## Task requirements
Would you transcribe each entry that follows word for word, minus the images?

## Data supplied
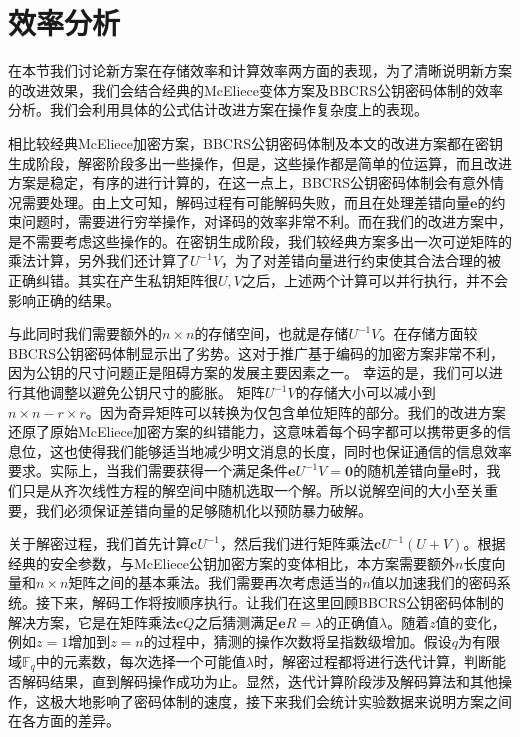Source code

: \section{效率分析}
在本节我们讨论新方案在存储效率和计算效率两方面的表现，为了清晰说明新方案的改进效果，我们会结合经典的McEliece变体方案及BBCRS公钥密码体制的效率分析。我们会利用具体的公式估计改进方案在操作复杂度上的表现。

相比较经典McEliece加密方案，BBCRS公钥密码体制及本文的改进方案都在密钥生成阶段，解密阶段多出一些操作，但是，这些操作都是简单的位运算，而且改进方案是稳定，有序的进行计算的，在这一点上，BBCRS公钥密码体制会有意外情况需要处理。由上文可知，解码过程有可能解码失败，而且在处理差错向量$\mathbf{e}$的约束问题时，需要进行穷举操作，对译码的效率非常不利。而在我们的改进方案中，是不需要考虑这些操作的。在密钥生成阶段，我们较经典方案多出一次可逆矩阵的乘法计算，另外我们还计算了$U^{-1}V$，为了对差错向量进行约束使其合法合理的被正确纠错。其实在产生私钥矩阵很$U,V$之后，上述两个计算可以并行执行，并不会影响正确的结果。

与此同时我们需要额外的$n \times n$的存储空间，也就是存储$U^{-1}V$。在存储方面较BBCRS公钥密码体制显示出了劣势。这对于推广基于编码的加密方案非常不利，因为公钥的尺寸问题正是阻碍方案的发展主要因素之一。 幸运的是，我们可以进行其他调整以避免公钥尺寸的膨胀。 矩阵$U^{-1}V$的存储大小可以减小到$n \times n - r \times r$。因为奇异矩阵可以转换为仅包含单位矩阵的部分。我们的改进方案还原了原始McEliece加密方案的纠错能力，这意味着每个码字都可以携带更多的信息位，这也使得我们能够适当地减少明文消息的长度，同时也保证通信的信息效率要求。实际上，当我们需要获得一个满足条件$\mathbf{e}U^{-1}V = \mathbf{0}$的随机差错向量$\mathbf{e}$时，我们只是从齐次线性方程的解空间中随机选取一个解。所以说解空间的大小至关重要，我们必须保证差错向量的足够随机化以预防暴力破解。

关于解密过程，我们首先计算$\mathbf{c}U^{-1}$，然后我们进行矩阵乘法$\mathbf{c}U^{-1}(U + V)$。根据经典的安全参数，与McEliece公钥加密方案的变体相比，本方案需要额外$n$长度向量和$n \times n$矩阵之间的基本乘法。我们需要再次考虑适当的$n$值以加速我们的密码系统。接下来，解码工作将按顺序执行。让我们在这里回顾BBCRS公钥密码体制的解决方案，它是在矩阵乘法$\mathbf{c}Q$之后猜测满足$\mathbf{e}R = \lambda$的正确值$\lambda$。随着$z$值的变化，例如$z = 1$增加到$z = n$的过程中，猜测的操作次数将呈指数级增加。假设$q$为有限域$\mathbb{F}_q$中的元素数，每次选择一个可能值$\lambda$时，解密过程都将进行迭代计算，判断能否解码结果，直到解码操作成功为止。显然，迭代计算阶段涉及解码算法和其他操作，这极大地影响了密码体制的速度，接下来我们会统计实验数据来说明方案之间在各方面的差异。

## Answer space
Source code

: \section{效率分析}
在本节我们讨论新方案在存储效率和计算效率两方面的表现，为了清晰说明新方案的改进效果，我们会结合经典的McEliece变体方案及BBCRS公钥密码体制的效率分析。我们会利用具体的公式估计改进方案在操作复杂度上的表现。

相比较经典McEliece加密方案，BBCRS公钥密码体制及本文的改进方案都在密钥生成阶段，解密阶段多出一些操作，但是，这些操作都是简单的位运算，而且改进方案是稳定，有序的进行计算的，在这一点上，BBCRS公钥密码体制会有意外情况需要处理。由上文可知，解码过程有可能解码失败，而且在处理差错向量$\mathbf{e}$的约束问题时，需要进行穷举操作，对译码的效率非常不利。而在我们的改进方案中，是不需要考虑这些操作的。在密钥生成阶段，我们较经典方案多出一次可逆矩阵的乘法计算，另外我们还计算了$U^{-1}V$，为了对差错向量进行约束使其合法合理的被正确纠错。其实在产生私钥矩阵很$U,V$之后，上述两个计算可以并行执行，并不会影响正确的结果。

与此同时我们需要额外的$n \times n$的存储空间，也就是存储$U^{-1}V$。在存储方面较BBCRS公钥密码体制显示出了劣势。这对于推广基于编码的加密方案非常不利，因为公钥的尺寸问题正是阻碍方案的发展主要因素之一。 幸运的是，我们可以进行其他调整以避免公钥尺寸的膨胀。 矩阵$U^{-1}V$的存储大小可以减小到$n \times n - r \times r$。因为奇异矩阵可以转换为仅包含单位矩阵的部分。我们的改进方案还原了原始McEliece加密方案的纠错能力，这意味着每个码字都可以携带更多的信息位，这也使得我们能够适当地减少明文消息的长度，同时也保证通信的信息效率要求。实际上，当我们需要获得一个满足条件$\mathbf{e}U^{-1}V = \mathbf{0}$的随机差错向量$\mathbf{e}$时，我们只是从齐次线性方程的解空间中随机选取一个解。所以说解空间的大小至关重要，我们必须保证差错向量的足够随机化以预防暴力破解。

关于解密过程，我们首先计算$\mathbf{c}U^{-1}$，然后我们进行矩阵乘法$\mathbf{c}U^{-1}(U + V)$。根据经典的安全参数，与McEliece公钥加密方案的变体相比，本方案需要额外$n$长度向量和$n \times n$矩阵之间的基本乘法。我们需要再次考虑适当的$n$值以加速我们的密码系统。接下来，解码工作将按顺序执行。让我们在这里回顾BBCRS公钥密码体制的解决方案，它是在矩阵乘法$\mathbf{c}Q$之后猜测满足$\mathbf{e}R = \lambda$的正确值$\lambda$。随着$z$值的变化，例如$z = 1$增加到$z = n$的过程中，猜测的操作次数将呈指数级增加。假设$q$为有限域$\mathbb{F}_q$中的元素数，每次选择一个可能值$\lambda$时，解密过程都将进行迭代计算，判断能否解码结果，直到解码操作成功为止。显然，迭代计算阶段涉及解码算法和其他操作，这极大地影响了密码体制的速度，接下来我们会统计实验数据来说明方案之间在各方面的差异。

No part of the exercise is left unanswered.